Creo que lo público, la esfera pública, siempre tiene que ver con cómo es la sociedad. Si la sociedad está muy jerarquizada, muy segmentada, muy estructurada, la esfera pública es una cuestión tremendamente elitista. Sin embargo, con el estallido –que no se nos puede olvidar lo grande que fue, de hecho, yo creo que lo que estamos viviendo ahora es correlativo a esa enormidad– se remeció esa esfera pública, la amplió; tal vez muy temporalmente, pero siento que se anduvo desjerarquizando, que se anduvo desarmando, que fue el momento en que sí nos interesaba escuchar a la tía Pikachu. Y cuando se recompone todo, lo primero que se estrecha y vuelve a sus códigos anteriores es esa esfera pública. Eso que en un principio se cuela incluso en la televisión, con lo terrible que es ese espacio, que sí nos interesaba ver como público, los que nadie conoce empezaron a ser interesantes. Y cuando vivimos una regresión política general, apenas se pudo fue expulsado de la tele, de la radio.
La esfera pública habla mucho de los momentos en los que estamos como sociedad también, pero creo que a muchos nos pasa que cuando venimos de otros sectores sociales, te das cuenta que la esfera pública es un lugar súper de privilegio, existir en lo nacional.
-Imposible para muchos…
Me acuerdo que cuando iba al colegio -yo estudiaba en un liceo técnico-, veía en la televisión las marchas de la FECh. De hecho, creo que decidí estudiar en la Universidad Chile porque para mí era sinónimo de la FECh. No entendía nada más. Entré a estudiar Historia porque sentí que era lo que me gustaba, pero no sabía que eso era investigación y que no era hacer clases. No tenía idea. Para mí la esfera pública era ver los liceos emblemáticos, el Instituto Nacional y la FECh y las movilizaciones estudiantiles. Yo estaba en un liceo de Matucana que no era parte de eso, y me acuerdo una vez que nos llevaron a una charla en el Museo de Historia Natural con distintos colegios de la comuna de Santiago. Entonces llegaron los emblemáticos y nosotras no dijimos nunca nada, no levantamos la voz, porque no nos sentíamos parte de eso. O sea, hay fronteras que operan simbólicamente que son súper poderosas.

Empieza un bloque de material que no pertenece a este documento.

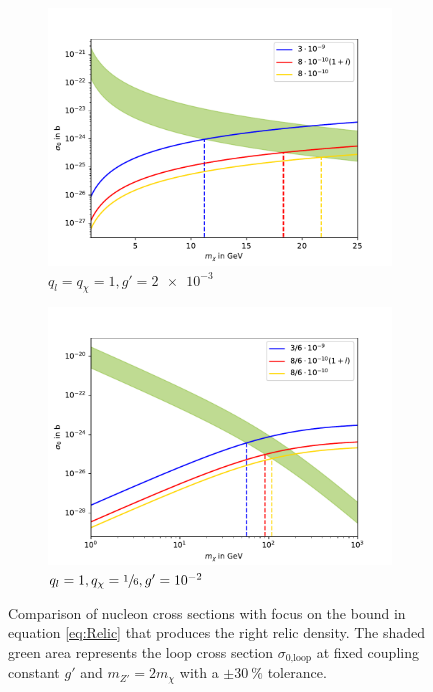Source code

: \begin{figure}
	\centering
	\begin{subfigure}[]{0.8\textwidth}
		\includegraphics[width=\textwidth]{content/graphics/Relic11.pdf}
		\caption{$q_l=q_\chi=1,g'=\SI{2e-3}{}$}
		\label{fig:Relic11}
	\end{subfigure}
	\begin{subfigure}[]{0.8\textwidth}
		\includegraphics[width=\textwidth]{content/graphics/Relic116.pdf}
		\caption{$q_l=1,q_\chi=\sfrac{1}{6},g'=\SI{e-2}{}$}
		\label{fig:Relic116}
	\end{subfigure}
	\caption{Comparison of nucleon cross sections with focus on the bound in equation \eqref{eq:Relic} that produces the right relic density. The shaded green area represents the loop cross section $\sigma_\text{0,loop}$ at fixed coupling constant $g'$ and $m_{Z'} = 2m_\chi$ with a $\pm\SI{30}{\%}$ tolerance.}
	\label{fig:Relic}
\end{figure}

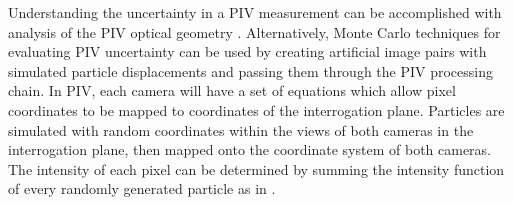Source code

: Understanding the uncertainty in a PIV measurement can be accomplished with 
analysis of the PIV optical geometry \cite{lawson1997b}. Alternatively, Monte 
Carlo techniques for evaluating PIV uncertainty can be used by creating 
artificial image pairs with simulated particle displacements and passing them 
through the PIV processing chain. In PIV, each camera will have a set of 
equations which allow pixel coordinates to be mapped to coordinates of the 
interrogation plane. Particles are simulated with random coordinates within the 
views of both cameras in the interrogation plane, then mapped onto the 
coordinate system of both cameras. The intensity of each pixel can be 
determined by summing the intensity function of every randomly generated 
particle as in  \cite{adeyinka2005,fouras2007}.




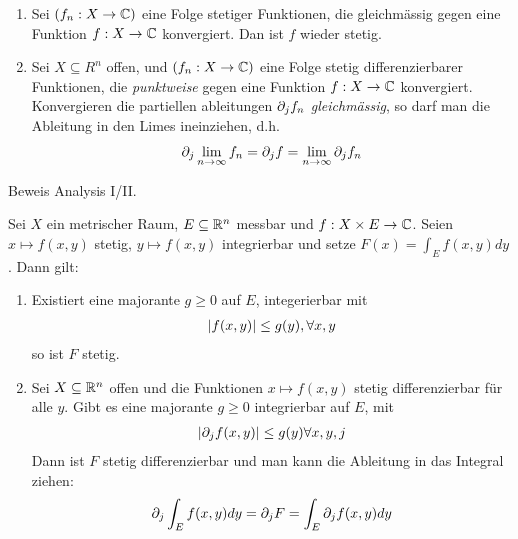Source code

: \begin{satz}[]
	\begin{enumerate}
		\item Sei $(f_n: X \to \mathbb{C})$ eine Folge stetiger Funktionen, die gleichmässig gegen eine Funktion $f: X \to \mathbb{C}$ konvergiert. Dan ist $f$ wieder stetig.
		\item Sei $X \subseteq R^{n}$ offen, und $(f_n: X \to \mathbb{C})$ eine Folge stetig differenzierbarer Funktionen, die \emph{punktweise} gegen eine Funktion $f: X \to \mathbb{C}$ konvergiert. Konvergieren die partiellen ableitungen $\partial_j f_n$ \emph{gleichmässig}, so darf man die Ableitung in den Limes ineinziehen, d.h.
		\begin{align*}
			\partial_j \lim_{n \to \infty} f_n = \partial_j f = \lim_{n \to \infty} \partial_j f_n
		\end{align*}
	\end{enumerate}
\end{satz}
Beweis Analysis I/II.

\begin{satz}[]
	Sei $X$ ein metrischer Raum, $E \subseteq \mathbb{R}^n$ messbar und $f: X \times E \to \mathbb{C}$. Seien $x \mapsto f(x,y)$ stetig, $y \mapsto f(x,y)$ integrierbar und setze $F(x) = \int_E f(x,y) dy$. Dann gilt:
	\begin{enumerate}
	\item 	Existiert eine majorante $g \geq 0$ auf $E$, integerierbar mit 
		\begin{align*}
			\vert f(x,y)\vert \leq g(y), \forall x,y
		\end{align*}
		so ist $F$ stetig.
	\item Sei $X \subseteq \mathbb{R}^n$ offen und die Funktionen $x \mapsto f(x,y)$ stetig differenzierbar für alle $y$. Gibt es eine majorante $g \geq 0$ integrierbar auf $E$, mit
		\begin{align*}
			\vert\partial_j f(x,y)\vert \leq g(y) \forall x, y, j
		\end{align*}
		Dann ist $F$ stetig differenzierbar und man kann die Ableitung in das Integral ziehen:
		\begin{align*}
			\partial_j \int_{E} f(x,y) dy = \partial_j F = \int_{E} \partial_j f(x,y) dy
		\end{align*}
	\end{enumerate}
\end{satz}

Yo quedé en la universidad porque tuve una bonificación especial en el puntaje por el liceo técnico, y porque una profesora joven de matemáticas -que era donde me iba mal- estaba haciendo la práctica en mi liceo técnico y resulta que pasaron un día regalando inscripciones para la prueba de aptitud académica. Al colegio le habían regalado cinco o diez y me dieron una a mí. Empecé a hacer facsímiles y resulta que saqué 700 y tantos puntos en verbal, en historia saqué 660 y en matemáticas saqué como 300, 400 puntos. Ahí la profesora me dijo que hacía clases en el preuniversitario de la Fech, y ella me dijo que la diera de nuevo. Con la ayuda de esa profesora que me hacía clases gratis saqué casi 700 puntos y entré sin ningún problema a la Universidad Chile, cuando yo jamás hubiera pensado que iba entrar ahí. Y ahí había un ejercicio de lo público. A lo mejor lo nuestro nunca va a ser tanto lo macro.
No es que yo no tenga críticas a lo académico, creo que es un espacio todavía tremendamente elitista, sin embargo, de repente se dice mucho “ah, es que no salen, no salen a lo público”, pero no es que tampoco sea decisión mía que mañana salga en CNN, no. Siempre los sectores más críticos van a estar excluidos de ese espacio. Hay que tratar de hacerlo, por supuesto, en otros lugares donde podamos difundir pensamiento crítico, pero también tomarle el peso a esas acciones micro, que a lo mejor no van a cambiar un contexto general, pero sí pueden cambiarle la vida a alguien.